Fair Disclosure Policy / Corporate Governance

Goal of Rubean’s „Corporate Governance“ is to manage and supervise the company in a responsible way and create and maintain long-term added value with Rubean. Further substantial aspects of Rubean’s „Corporate Governance“ are an efficient cooperation between the executive and advisory board, attention to the shareholders‘ interests and openess and transparency in the corporate communications.

This aims at promoting trust of national and possibly also international investors, customers, stuff and the public in the management and supervision of German listed companies.

Rubean AG appreciates the creation of the Corporate Governance Codex and its anchoring in the Stock Corporation Act in § 161. Therewith a range of criteria for assessing the quality of corporate governance has been established.

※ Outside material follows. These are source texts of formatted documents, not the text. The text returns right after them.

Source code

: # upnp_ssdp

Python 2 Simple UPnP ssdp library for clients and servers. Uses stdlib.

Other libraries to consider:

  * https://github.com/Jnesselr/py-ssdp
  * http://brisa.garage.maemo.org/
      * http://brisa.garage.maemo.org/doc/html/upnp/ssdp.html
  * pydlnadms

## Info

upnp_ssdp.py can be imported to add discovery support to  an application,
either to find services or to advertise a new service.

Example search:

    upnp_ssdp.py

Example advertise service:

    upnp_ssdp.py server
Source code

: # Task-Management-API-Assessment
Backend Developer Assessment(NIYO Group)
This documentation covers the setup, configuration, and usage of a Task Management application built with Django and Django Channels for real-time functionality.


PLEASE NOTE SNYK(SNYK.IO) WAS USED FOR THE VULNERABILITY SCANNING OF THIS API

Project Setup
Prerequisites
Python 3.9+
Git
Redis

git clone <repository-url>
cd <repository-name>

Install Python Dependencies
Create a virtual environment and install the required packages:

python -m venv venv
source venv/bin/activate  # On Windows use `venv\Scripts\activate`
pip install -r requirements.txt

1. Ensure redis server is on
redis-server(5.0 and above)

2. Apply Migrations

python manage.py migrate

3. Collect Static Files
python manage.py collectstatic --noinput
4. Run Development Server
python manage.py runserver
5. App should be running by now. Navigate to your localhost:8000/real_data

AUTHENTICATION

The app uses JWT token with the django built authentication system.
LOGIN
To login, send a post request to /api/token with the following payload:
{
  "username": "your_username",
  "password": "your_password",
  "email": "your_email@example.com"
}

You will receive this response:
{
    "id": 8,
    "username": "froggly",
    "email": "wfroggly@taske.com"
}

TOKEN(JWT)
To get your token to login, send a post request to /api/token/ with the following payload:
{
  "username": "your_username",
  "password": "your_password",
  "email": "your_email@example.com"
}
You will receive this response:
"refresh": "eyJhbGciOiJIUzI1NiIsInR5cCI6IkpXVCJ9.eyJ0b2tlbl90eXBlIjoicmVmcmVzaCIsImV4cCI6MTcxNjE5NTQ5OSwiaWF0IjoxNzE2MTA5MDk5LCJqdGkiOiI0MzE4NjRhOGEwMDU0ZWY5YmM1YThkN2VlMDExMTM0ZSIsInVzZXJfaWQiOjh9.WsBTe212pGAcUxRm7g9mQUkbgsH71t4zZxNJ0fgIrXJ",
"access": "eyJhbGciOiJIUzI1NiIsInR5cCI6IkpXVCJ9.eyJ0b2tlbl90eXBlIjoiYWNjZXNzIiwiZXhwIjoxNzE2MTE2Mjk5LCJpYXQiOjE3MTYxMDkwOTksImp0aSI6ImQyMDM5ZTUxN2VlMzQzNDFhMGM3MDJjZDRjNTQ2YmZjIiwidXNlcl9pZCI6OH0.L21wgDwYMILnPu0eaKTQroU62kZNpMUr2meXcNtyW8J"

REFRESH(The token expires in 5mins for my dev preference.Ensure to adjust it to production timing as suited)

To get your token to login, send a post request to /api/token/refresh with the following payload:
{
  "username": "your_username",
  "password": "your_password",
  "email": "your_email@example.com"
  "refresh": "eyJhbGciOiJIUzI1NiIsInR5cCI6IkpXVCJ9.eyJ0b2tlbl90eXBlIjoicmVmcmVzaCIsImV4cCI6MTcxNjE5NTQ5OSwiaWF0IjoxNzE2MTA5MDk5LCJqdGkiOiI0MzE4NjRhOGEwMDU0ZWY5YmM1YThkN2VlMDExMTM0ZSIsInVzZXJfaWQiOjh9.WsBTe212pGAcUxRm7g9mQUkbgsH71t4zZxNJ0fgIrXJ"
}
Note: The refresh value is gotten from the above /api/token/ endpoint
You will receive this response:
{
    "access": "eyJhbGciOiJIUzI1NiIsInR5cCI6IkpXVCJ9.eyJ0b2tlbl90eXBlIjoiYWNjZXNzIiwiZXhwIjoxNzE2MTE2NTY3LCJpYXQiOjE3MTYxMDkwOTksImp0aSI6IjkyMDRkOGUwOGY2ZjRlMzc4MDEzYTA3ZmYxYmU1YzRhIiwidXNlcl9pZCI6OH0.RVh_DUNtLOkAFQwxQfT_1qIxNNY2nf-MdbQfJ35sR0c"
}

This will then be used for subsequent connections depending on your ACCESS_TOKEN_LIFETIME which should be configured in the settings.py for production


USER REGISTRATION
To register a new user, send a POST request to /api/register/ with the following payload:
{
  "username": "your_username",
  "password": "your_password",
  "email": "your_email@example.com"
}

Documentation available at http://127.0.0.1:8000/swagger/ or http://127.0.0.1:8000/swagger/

We like to point out that to date Rubean’s executive and advisory board haven’t been subject to an annual statement according to the obligations of §161 AktG, stating to what extent the recommendations of the „Government Commission German Corporate Governance Code“ was and is complied with, since the company wasn’t listed according to §3 Abs. 2 AktG. Rubean AG‘s executive and advisory board haven’t issued a voluntary declaration of compliance with §161 AktG. At the date of the publication of the Prospectus, Rubean AG is not pursuing the German Corporate Governance Code.

However the advisory and executive board of Rubean AG will issue a declaration of compliance with the „Government Commission German Corporate Governance Code“. Like other companies also Rubean AG can’t comply with all criteria, since the Code is a standardized document applying for major and international blue chip companies as well as for minor and eventually just nationally acting, listed companies. Minor companies may not fulfill certain criteria. The according deviations need to be explained.